With Google pushing for everyone to have an SSL cert, some clients will have the email and hosting in separate locations, and therefore this will be a perennial issue.
We have a new client asking the above question before they move to our hosting platform, so were hoping to have a de facto answer.
Your description of the situation wasn’t enough for me to be sure of the answer, but hopefully the below facts will help you (and others interested) figure it out for yourself or ask questions that get more into the details
Let’s Encrypt is willing to issue certificates for any Fully Qualified Domain Names you can prove you control on the Internet. At a high level the proofs (for Let’s Encrypt specifically) are in the form of controlling a HTTP (port 80) web server with that name on the Internet OR controlling an HTTPS (port 443) web server with that name on the Internet, OR being able to modify the DNS records for that name. If you can do any of those three things you should be able to obtain certificates from Let’s Encrypt.

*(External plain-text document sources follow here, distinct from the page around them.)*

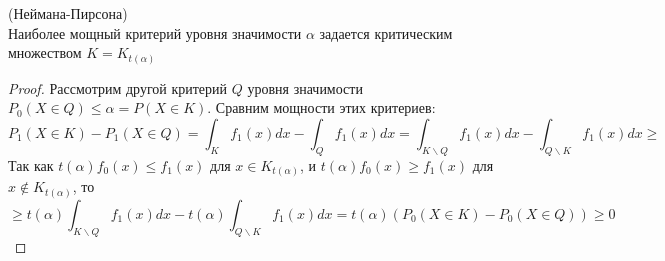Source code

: \begin{theorem} (Неймана-Пирсона) \\
Наиболее мощный критерий уровня значимости $\alpha$ задается критическим множеством $K = K_{t\left(\alpha\right)}$
\end{theorem}
\begin{proof}
Рассмотрим другой критерий $Q$ уровня значимости $P_0\left(X \in Q\right) \leq \alpha = P\left(X \in K\right)$. Сравним мощности этих критериев:
\[
    P_1\left(X \in K\right) - P_1\left(X \in Q\right) = \int_K f_1\left(x\right) dx - \int_Q f_1\left(x\right) dx = \int_{K \backslash Q} f_1\left(x\right) dx - \int_{Q \backslash K} f_1\left(x\right) dx \geq 
\]
Так как $t\left(\alpha\right) f_0\left(x\right) \leq f_1\left(x\right)$ для $x \in K_{t\left(\alpha\right)}$, и $t\left(\alpha\right) f_0\left(x\right) \geq f_1\left(x\right)$ для $x \not\in K_{t\left(\alpha\right)}$, то
\[
    \geq t\left(\alpha\right)\int_{K \backslash Q} f_1\left(x\right) dx - t\left(\alpha\right)\int_{Q \backslash K} f_1\left(x\right) dx = t\left(\alpha\right) \left(P_0\left(X \in K\right) - P_0\left(X \in Q\right)\right) \geq 0
\]
\end{proof}

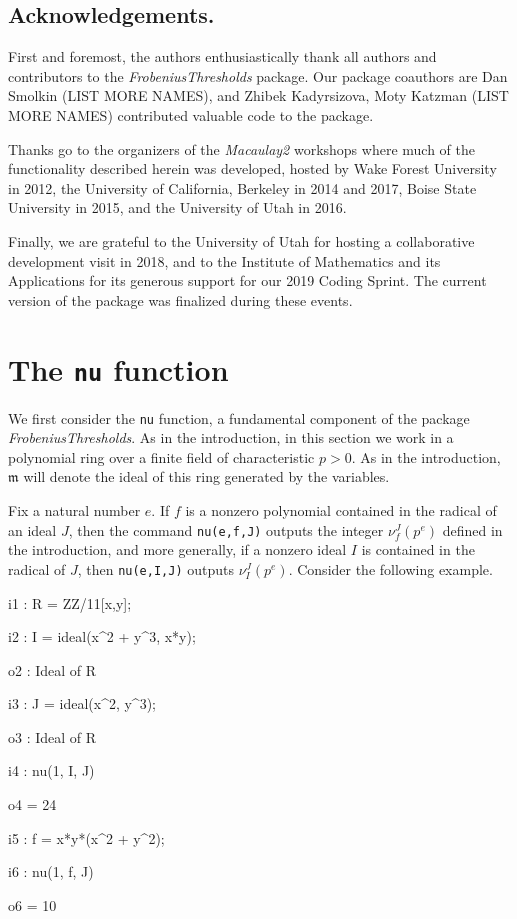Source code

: \documentclass{amsart}
\newcommand{\idealm}{\mathfrak{m}}
\begin{document}
\subsection*{Acknowledgements.}  First and foremost, the authors enthusiastically thank all authors and contributors to the \emph{FrobeniusThresholds} package.
Our package coauthors are Dan Smolkin {\color{red}(LIST MORE NAMES)}, and Zhibek Kadyrsizova, Moty Katzman {\color{red} (LIST MORE NAMES)} contributed valuable code to the package.

Thanks go to the organizers of the \emph{Macaulay2} workshops where much of the functionality described herein was developed, hosted by Wake Forest University in 2012, the University of California, Berkeley in 2014 and 2017, Boise State University in 2015, and the University of Utah in 2016.

Finally, we are grateful to the University of Utah for hosting a collaborative development visit in 2018, and to the Institute of Mathematics and its Applications for its generous support for our 2019 Coding Sprint.
The current version of the package was finalized during these events.

\section{The {\tt nu} function}
\label{sec.Nu}


We first consider the {\tt nu} function, a fundamental component of the package \emph{FrobeniusThresholds}.   As in the introduction, in this section we work in a polynomial ring over a finite field of characteristic $p>0$.  As in the introduction, $\idealm$ will denote the ideal of this ring generated by the variables.

Fix a natural number $e$.  If $f$ is a nonzero polynomial contained in the radical of an ideal $J$, then the command {\tt nu(e,f,J)} outputs the integer $\nu_f^J(p^e)$ defined in the introduction, and
more generally, if a nonzero ideal $I$ is contained in the radical of $J$, then {\tt nu(e,I,J)} outputs $\nu_I^J(p^e)$. Consider the following example.  %

{\small
{}
\begin{MyVerbatim}

i1 : R = ZZ/11[x,y];

i2 : I = ideal(x^2 + y^3, x*y);

o2 : Ideal of R

i3 : J = ideal(x^2, y^3);

o3 : Ideal of R

i4 : nu(1, I, J)

o4 = 24

i5 : f = x*y*(x^2 + y^2);

i6 : nu(1, f, J)

o6 = 10
\end{MyVerbatim}
}
\medspace
\end{document}
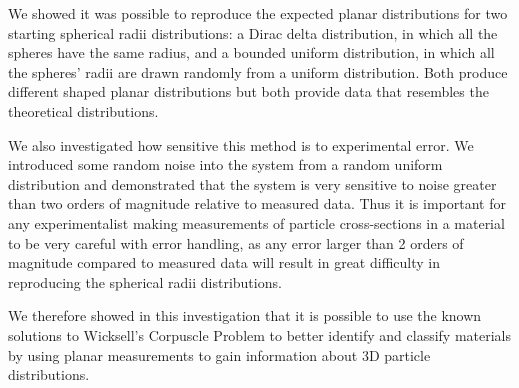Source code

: \documentclass[journal]{IEEEtran}
\begin{document}
We showed it was possible to reproduce the expected planar distributions for two
starting spherical radii distributions: a Dirac delta distribution, in which all
the spheres have the same radius, and a bounded uniform distribution, in which
all the spheres' radii are drawn randomly from a uniform distribution. Both
produce different shaped planar distributions but both provide data that
resembles the theoretical distributions.

We also investigated how sensitive this method is to experimental error. We
introduced some random noise into the system from a random uniform distribution
and demonstrated that the system is very sensitive to noise greater than two
orders of magnitude relative to measured data. Thus it is important for any
experimentalist making measurements of particle cross-sections in a material to
be very careful with error handling, as any error larger than 2 orders of
magnitude compared to measured data will result in great difficulty in
reproducing the spherical radii distributions.

We therefore showed in this investigation that it is possible to use the known
solutions to Wicksell's Corpuscle Problem to better identify and classify
materials by using planar measurements to gain information about 3D particle
distributions. 

\printbibliography
\end{document}
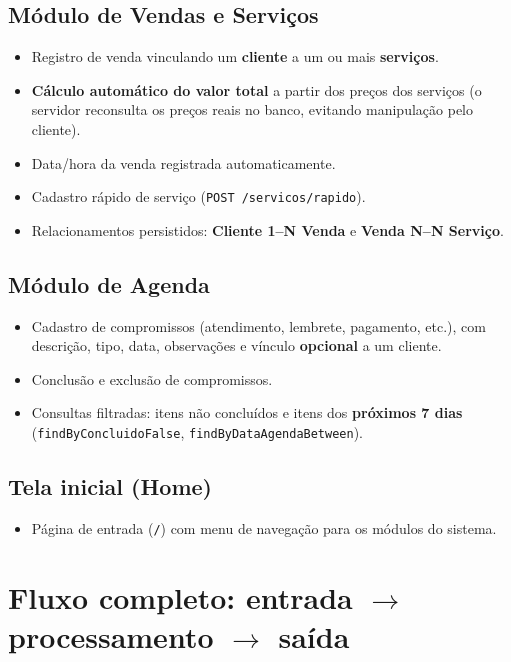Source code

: \documentclass[12pt,a4paper]{article}
\begin{document}
\subsection{Módulo de Vendas e Serviços}
\begin{itemize}[leftmargin=*]
  \item Registro de venda vinculando um \textbf{cliente} a um ou mais \textbf{serviços}.
  \item \textbf{Cálculo automático do valor total} a partir dos preços dos serviços
        (o servidor reconsulta os preços reais no banco, evitando manipulação pelo cliente).
  \item Data/hora da venda registrada automaticamente.
  \item Cadastro rápido de serviço (\texttt{POST /servicos/rapido}).
  \item Relacionamentos persistidos: \textbf{Cliente 1--N Venda} e \textbf{Venda N--N Serviço}.
\end{itemize}

\subsection{Módulo de Agenda}
\begin{itemize}[leftmargin=*]
  \item Cadastro de compromissos (atendimento, lembrete, pagamento, etc.), com descrição,
        tipo, data, observações e vínculo \textbf{opcional} a um cliente.
  \item Conclusão e exclusão de compromissos.
  \item Consultas filtradas: itens não concluídos e itens dos \textbf{próximos 7 dias}
        (\texttt{findByConcluidoFalse}, \texttt{findByDataAgendaBetween}).
\end{itemize}

\subsection{Tela inicial (Home)}
\begin{itemize}[leftmargin=*]
  \item Página de entrada (\texttt{/}) com menu de navegação para os módulos do sistema.
\end{itemize}

\section{Fluxo completo: entrada $\rightarrow$ processamento $\rightarrow$ saída}
\end{document}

Where you install the certificates is up to you, with the caveat that the private keys associated with certificates issued by Let’s Encrypt need to remain under your control. This most often comes up with either test systems whose keys get mistakenly uploaded somewhere or mass-produced products designed to be sold to an end user where lots of end users will end up with the same private key. Obviously that’s no good for security, so Let’s Encrypt prohibits this. It doesn’t sound like you’re doing either of those things so you just need to take ordinary care of your private keys.
Google doesn't care if you encrypt your mail traffic at all, it just focuses on encrypted http (https). Whether or not you have outsourced your mail services does not have an effect on the webhosting of any domain.
Actually the G in GMail stands for “Google”. Gmail marks email participants whose main server seems not to encrypt email in transit or accept encrypted email from GMail as being less secure. Google also publishes reports on the extent to which providers in different parts of the world are using encrypted mail transport as part of its Transparency Report.
So yes, as well as pushing for an encrypted Web actually Google are pushing for encrypted email too. While it’s true that most email encryption is opportunistic today, down the road we can hope that mandatory encryption will be practical and then it can become popular in turn.
Thanks for clarification. What I meant with "does not care" is, that there is no impact on search engine rank of a website if mail services belonging to the domain don't handle encrypted connections. At least I have not heard/read about that.
as @tialaramex pointed out the required steps to issue a certificate is validating you own the domain. Which can be done one of 3 ways. Email servers play no part in the verification process.
A further fact that nobody has mentioned in this thread yet is that you can have DNS A and MX records pointing to different servers. The A record is used by web browsers when connecting to a web site, while the MX record is used by mail servers when delivering incoming e-mail.
So for example, if you look at the DNS records for microsoft.com, there is a series of A records giving different IP addresses for microsoft.com which are used by your browser when you try to connect to https://microsoft.com/. There is also an MX record stating that the mail exchanger is microsoft-com.mail.protection.outlook.com., which in turn has different IP addresses from any of the microsoft.com IP addresses, and which is used by mail servers when they want to send e-mail to people @microsoft.com.
The independence of these two records means that if your “mail hosting” consists only of setting an MX record, it won’t affect your ability to obtain or deploy a certificate for your web site in any way.